REQUIRED ACTION » Scan the records for the string "into" and copy every line that holds it.

#### AVAILABLE RECORDS

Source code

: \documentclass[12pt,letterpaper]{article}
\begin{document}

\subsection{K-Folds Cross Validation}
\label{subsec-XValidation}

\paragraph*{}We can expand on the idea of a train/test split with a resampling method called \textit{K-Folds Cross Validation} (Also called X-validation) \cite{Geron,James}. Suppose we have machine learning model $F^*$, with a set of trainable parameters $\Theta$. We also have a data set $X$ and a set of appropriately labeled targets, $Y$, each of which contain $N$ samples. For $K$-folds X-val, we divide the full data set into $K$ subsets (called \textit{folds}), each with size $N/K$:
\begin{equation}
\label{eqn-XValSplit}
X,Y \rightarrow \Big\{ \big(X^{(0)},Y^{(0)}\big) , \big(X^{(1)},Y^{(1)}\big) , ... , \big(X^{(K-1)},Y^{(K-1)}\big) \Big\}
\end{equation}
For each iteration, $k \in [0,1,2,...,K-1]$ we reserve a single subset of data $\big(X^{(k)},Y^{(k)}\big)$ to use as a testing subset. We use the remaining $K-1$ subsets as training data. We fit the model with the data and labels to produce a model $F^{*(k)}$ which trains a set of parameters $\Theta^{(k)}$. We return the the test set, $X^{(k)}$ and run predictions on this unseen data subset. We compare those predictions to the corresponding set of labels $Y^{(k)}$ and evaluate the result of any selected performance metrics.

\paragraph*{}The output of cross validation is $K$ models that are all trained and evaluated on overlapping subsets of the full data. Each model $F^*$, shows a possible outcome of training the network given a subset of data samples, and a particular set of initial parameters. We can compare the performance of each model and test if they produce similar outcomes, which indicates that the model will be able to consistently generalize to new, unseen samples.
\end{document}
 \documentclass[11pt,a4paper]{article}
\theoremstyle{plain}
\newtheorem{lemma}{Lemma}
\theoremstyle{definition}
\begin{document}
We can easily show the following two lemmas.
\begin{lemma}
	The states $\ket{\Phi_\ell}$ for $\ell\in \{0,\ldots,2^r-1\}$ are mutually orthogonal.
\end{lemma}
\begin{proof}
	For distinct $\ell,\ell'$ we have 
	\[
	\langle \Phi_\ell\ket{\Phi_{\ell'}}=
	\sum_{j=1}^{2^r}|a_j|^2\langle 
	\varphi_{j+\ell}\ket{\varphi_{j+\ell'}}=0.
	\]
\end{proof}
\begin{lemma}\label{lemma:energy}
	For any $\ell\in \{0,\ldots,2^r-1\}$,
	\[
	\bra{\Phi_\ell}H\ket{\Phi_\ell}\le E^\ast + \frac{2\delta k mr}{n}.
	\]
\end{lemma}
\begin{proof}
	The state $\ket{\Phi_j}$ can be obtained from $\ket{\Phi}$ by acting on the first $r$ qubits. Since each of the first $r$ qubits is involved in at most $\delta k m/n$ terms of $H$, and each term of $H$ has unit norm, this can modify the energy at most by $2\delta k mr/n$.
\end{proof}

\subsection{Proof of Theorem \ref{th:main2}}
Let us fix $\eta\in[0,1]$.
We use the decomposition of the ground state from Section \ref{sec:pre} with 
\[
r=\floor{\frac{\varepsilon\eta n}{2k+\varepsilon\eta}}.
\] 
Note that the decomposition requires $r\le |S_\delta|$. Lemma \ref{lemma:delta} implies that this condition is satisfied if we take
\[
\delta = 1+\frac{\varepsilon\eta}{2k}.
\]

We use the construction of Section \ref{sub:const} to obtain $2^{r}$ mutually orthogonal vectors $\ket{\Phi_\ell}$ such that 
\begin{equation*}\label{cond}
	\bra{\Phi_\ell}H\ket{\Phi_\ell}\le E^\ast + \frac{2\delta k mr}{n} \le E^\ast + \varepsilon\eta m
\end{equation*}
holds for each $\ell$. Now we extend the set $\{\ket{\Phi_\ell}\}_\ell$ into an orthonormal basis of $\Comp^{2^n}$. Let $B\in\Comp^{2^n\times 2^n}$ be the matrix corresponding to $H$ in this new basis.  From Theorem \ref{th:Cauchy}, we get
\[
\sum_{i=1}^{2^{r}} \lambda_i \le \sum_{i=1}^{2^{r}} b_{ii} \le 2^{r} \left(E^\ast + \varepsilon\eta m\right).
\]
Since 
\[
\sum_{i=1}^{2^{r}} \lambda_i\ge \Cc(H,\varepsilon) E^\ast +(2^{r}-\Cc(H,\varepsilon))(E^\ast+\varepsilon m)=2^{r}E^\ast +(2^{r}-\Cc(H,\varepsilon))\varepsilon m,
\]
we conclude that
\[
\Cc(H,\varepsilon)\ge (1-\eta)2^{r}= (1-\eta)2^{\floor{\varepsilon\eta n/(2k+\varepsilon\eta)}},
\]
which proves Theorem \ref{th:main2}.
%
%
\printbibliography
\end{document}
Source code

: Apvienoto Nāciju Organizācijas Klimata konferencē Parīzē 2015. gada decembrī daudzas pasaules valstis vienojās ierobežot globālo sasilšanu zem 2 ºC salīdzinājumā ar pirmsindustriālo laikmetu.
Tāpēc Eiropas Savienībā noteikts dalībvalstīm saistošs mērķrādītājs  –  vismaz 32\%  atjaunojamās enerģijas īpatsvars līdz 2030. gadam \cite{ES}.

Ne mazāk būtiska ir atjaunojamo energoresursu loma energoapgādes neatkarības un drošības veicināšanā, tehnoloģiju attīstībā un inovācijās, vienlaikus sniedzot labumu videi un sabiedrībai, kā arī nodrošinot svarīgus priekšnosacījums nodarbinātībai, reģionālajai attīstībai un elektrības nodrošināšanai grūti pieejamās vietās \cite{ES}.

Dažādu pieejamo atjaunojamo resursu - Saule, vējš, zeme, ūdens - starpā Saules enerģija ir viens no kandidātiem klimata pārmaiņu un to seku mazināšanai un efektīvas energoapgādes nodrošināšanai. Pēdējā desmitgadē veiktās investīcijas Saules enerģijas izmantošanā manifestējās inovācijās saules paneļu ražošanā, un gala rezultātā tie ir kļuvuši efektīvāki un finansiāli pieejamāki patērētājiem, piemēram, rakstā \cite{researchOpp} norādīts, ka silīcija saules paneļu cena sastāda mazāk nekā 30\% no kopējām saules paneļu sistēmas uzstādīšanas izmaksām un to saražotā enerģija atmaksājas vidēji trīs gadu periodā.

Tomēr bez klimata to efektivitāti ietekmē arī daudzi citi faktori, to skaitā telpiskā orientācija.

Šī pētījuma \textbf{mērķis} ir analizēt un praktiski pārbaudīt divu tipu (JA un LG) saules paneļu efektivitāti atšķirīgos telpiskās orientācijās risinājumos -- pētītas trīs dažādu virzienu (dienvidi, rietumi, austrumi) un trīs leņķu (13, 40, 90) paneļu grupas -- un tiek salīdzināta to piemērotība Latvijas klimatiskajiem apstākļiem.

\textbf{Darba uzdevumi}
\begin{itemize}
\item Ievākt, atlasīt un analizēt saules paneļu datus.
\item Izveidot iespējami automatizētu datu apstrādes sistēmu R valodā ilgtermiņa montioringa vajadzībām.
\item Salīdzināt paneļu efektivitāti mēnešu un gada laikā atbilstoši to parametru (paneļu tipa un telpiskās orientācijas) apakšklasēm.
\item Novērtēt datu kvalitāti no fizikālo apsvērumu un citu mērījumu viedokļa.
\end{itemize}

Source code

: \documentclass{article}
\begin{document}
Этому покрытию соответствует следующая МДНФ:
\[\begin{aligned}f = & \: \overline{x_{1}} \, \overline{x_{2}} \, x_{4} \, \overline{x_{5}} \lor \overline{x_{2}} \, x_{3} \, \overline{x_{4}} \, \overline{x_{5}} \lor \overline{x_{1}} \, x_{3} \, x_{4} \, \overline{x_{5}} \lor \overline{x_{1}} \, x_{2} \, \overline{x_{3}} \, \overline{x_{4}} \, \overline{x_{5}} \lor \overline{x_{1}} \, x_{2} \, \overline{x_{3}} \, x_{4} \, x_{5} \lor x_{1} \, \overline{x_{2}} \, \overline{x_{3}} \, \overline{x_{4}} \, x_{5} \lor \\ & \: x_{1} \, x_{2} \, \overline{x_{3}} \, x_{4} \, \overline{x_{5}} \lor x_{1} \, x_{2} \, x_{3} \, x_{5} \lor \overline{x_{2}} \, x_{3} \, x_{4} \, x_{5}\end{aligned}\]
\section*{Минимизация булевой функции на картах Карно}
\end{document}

########

WRITTEN ANSWER »
\paragraph*{}We can expand on the idea of a train/test split with a resampling method called \textit{K-Folds Cross Validation} (Also called X-validation) \cite{Geron,James}. Suppose we have machine learning model $F^*$, with a set of trainable parameters $\Theta$. We also have a data set $X$ and a set of appropriately labeled targets, $Y$, each of which contain $N$ samples. For $K$-folds X-val, we divide the full data set into $K$ subsets (called \textit{folds}), each with size $N/K$:
holds for each $\ell$. Now we extend the set $\{\ket{\Phi_\ell}\}_\ell$ into an orthonormal basis of $\Comp^{2^n}$. Let $B\in\Comp^{2^n\times 2^n}$ be the matrix corresponding to $H$ in this new basis.  From Theorem \ref{th:Cauchy}, we get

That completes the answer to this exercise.